→ Work task
For each line in the material below that holds "order", copy that line.

Start of Dataset entries

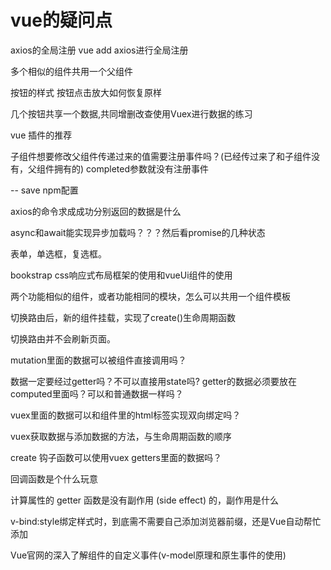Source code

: # vue的疑问点

axios的全局注册  vue add axios进行全局注册

多个相似的组件共用一个父组件

按钮的样式  按钮点击放大如何恢复原样

几个按钮共享一个数据,共同增删改查使用Vuex进行数据的练习

vue 插件的推荐

子组件想要修改父组件传递过来的值需要注册事件吗？(已经传过来了和子组件没有，父组件拥有的)
completed参数就没有注册事件

-- save npm配置

axios的命令求成成功分别返回的数据是什么

async和await能实现异步加载吗？？？然后看promise的几种状态

表单，单选框，复选框。

bookstrap css响应式布局框架的使用和vueUi组件的使用

两个功能相似的组件，或者功能相同的模块，怎么可以共用一个组件模板

切换路由后，新的组件挂载，实现了create()生命周期函数

切换路由并不会刷新页面。

mutation里面的数据可以被组件直接调用吗？

数据一定要经过getter吗？不可以直接用state吗?
getter的数据必须要放在computed里面吗？可以和普通数据一样吗？

vuex里面的数据可以和组件里的html标签实现双向绑定吗？

vuex获取数据与添加数据的方法，与生命周期函数的顺序

create 钩子函数可以使用vuex getters里面的数据吗？

回调函数是个什么玩意

计算属性的 getter 函数是没有副作用 (side effect) 的，副作用是什么

v-bind:style绑定样式时，到底需不需要自己添加浏览器前缀，还是Vue自动帮忙添加

Vue官网的深入了解组件的自定义事件(v-model原理和原生事件的使用)
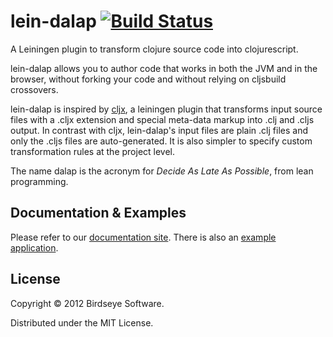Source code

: # lein-dalap [![Build Status](https://secure.travis-ci.org/BirdseyeSoftware/lein-dalap.png?branch=master)](https://travis-ci.org/BirdseyeSoftware/lein-dalap)

A Leiningen plugin to transform clojure source code into
clojurescript.

lein-dalap allows you to author code that works in both the JVM and in
the browser, without forking your code and without relying on
cljsbuild crossovers.

lein-dalap is inspired by [cljx](https://github.com/lynaghk/cljx), a
leiningen plugin that transforms input source files with a .cljx
extension and special meta-data markup into .clj and .cljs output. In
contrast with cljx, lein-dalap's input files are plain .clj files and
only the .cljs files are auto-generated. It is also simpler to specify
custom transformation rules at the project level.

The name dalap is the acronym for _Decide As Late As Possible_, from lean programming.

## Documentation & Examples

Please refer to our [documentation site][documentation_site]. There is also an [example application][example].

## License

Copyright © 2012 Birdseye Software.

Distributed under the MIT License.

[documentation_site]:http://birdseye-sw.com/oss/lein-dalap/
[example]:http://github.com/BirdseyeSoftware/lein-dalap/tree/master/examples/hello_world
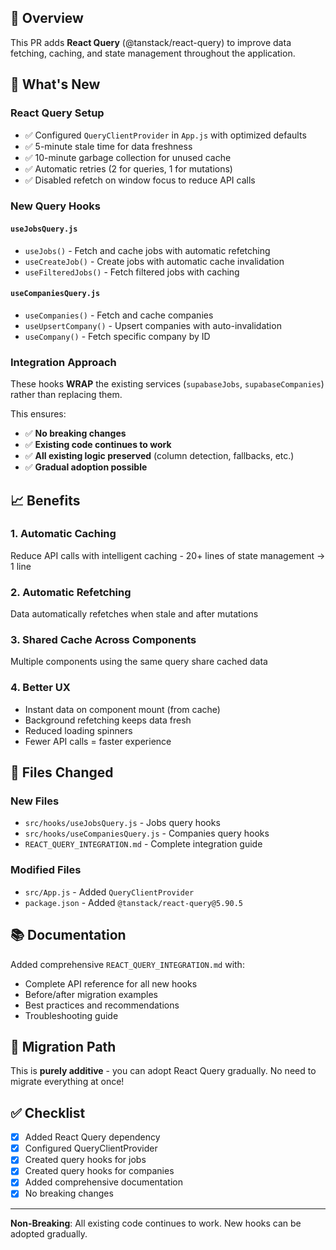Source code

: ## 🎯 Overview

This PR adds **React Query** (@tanstack/react-query) to improve data fetching, caching, and state management throughout the application.

## 🚀 What's New

### React Query Setup
- ✅ Configured `QueryClientProvider` in `App.js` with optimized defaults
- ✅ 5-minute stale time for data freshness
- ✅ 10-minute garbage collection for unused cache
- ✅ Automatic retries (2 for queries, 1 for mutations)
- ✅ Disabled refetch on window focus to reduce API calls

### New Query Hooks

#### `useJobsQuery.js`
- `useJobs()` - Fetch and cache jobs with automatic refetching
- `useCreateJob()` - Create jobs with automatic cache invalidation
- `useFilteredJobs()` - Fetch filtered jobs with caching

#### `useCompaniesQuery.js`
- `useCompanies()` - Fetch and cache companies
- `useUpsertCompany()` - Upsert companies with auto-invalidation
- `useCompany()` - Fetch specific company by ID

### Integration Approach

These hooks **WRAP** the existing services (`supabaseJobs`, `supabaseCompanies`) rather than replacing them.

This ensures:
- ✅ **No breaking changes**
- ✅ **Existing code continues to work**
- ✅ **All existing logic preserved** (column detection, fallbacks, etc.)
- ✅ **Gradual adoption possible**

## 📈 Benefits

### 1. Automatic Caching
Reduce API calls with intelligent caching - 20+ lines of state management → 1 line

### 2. Automatic Refetching
Data automatically refetches when stale and after mutations

### 3. Shared Cache Across Components
Multiple components using the same query share cached data

### 4. Better UX
- Instant data on component mount (from cache)
- Background refetching keeps data fresh
- Reduced loading spinners
- Fewer API calls = faster experience

## 📁 Files Changed

### New Files
- `src/hooks/useJobsQuery.js` - Jobs query hooks
- `src/hooks/useCompaniesQuery.js` - Companies query hooks
- `REACT_QUERY_INTEGRATION.md` - Complete integration guide

### Modified Files
- `src/App.js` - Added `QueryClientProvider`
- `package.json` - Added `@tanstack/react-query@5.90.5`

## 📚 Documentation

Added comprehensive `REACT_QUERY_INTEGRATION.md` with:
- Complete API reference for all new hooks
- Before/after migration examples
- Best practices and recommendations
- Troubleshooting guide

## 🔄 Migration Path

This is **purely additive** - you can adopt React Query gradually. No need to migrate everything at once!

## ✅ Checklist

- [x] Added React Query dependency
- [x] Configured QueryClientProvider
- [x] Created query hooks for jobs
- [x] Created query hooks for companies
- [x] Added comprehensive documentation
- [x] No breaking changes

---

**Non-Breaking**: All existing code continues to work. New hooks can be adopted gradually.

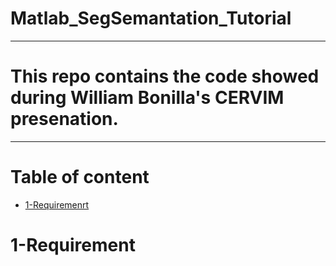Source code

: # Matlab_SegSemantation_Tutorial
___
# This repo contains the code showed during William Bonilla's CERVIM presenation.
___
# Table of content
- [1-Requiremenrt](#1-Requirement)

# 1-Requirement

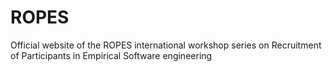 # ROPES 

Official website of the ROPES international workshop series on Recruitment of Participants in Empirical Software engineering
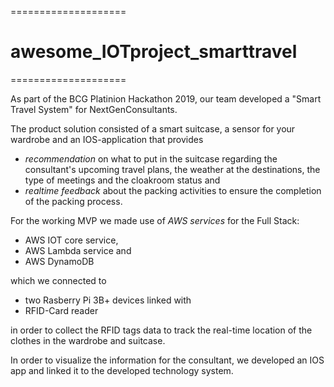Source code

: ====================
# awesome_IOTproject_smarttravel
====================

As part of the BCG Platinion Hackathon 2019, our team developed a "Smart Travel System" for NextGenConsultants.

The product solution consisted of a smart suitcase, a sensor for your wardrobe and an IOS-application that provides  
* *recommendation* on what to put in the suitcase regarding the consultant's upcoming travel plans, the weather at the destinations, the type of meetings and the cloakroom status and 
* *realtime feedback* about the packing activities to ensure the completion of the packing process. 

For the working MVP we made use of *AWS services* for the Full Stack: 
* AWS IOT core service, 
* AWS Lambda service and 
* AWS DynamoDB 

which we connected to 
* two Rasberry Pi 3B+ devices linked with 
* RFID-Card reader

in order to collect the RFID tags data to track the real-time location of the clothes in the wardrobe and suitcase. 

In order to visualize the information for the consultant, we developed an IOS app and linked it to the developed technology system.
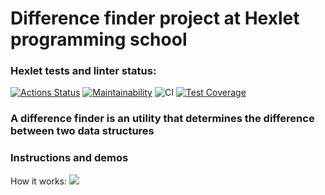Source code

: # Difference finder project at Hexlet programming school

### Hexlet tests and linter status:
[![Actions Status](https://github.com/ybny0nsr/python-project-50/actions/workflows/hexlet-check.yml/badge.svg)](https://github.com/ybny0nsr/python-project-50/actions)
[![Maintainability](https://api.codeclimate.com/v1/badges/ef0fd1097233d8a3ffdc/maintainability)](https://codeclimate.com/github/ybny0nsr/python-project-50/maintainability)
![CI](https://github.com/ybny0nsr/python-project-50/actions/workflows/pyci.yml/badge.svg?event=push)
[![Test Coverage](https://api.codeclimate.com/v1/badges/ef0fd1097233d8a3ffdc/test_coverage)](https://codeclimate.com/github/ybny0nsr/python-project-50/test_coverage)

### A difference finder is an utility that determines the difference between two data structures

### Instructions and demos
How it works:
<a href="https://asciinema.org/a/689301" target="_blank"><img src="https://asciinema.org/a/689301.svg" /></a>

End of Dataset entries

→ Finished task
in order to collect the RFID tags data to track the real-time location of the clothes in the wardrobe and suitcase. 
In order to visualize the information for the consultant, we developed an IOS app and linked it to the developed technology system.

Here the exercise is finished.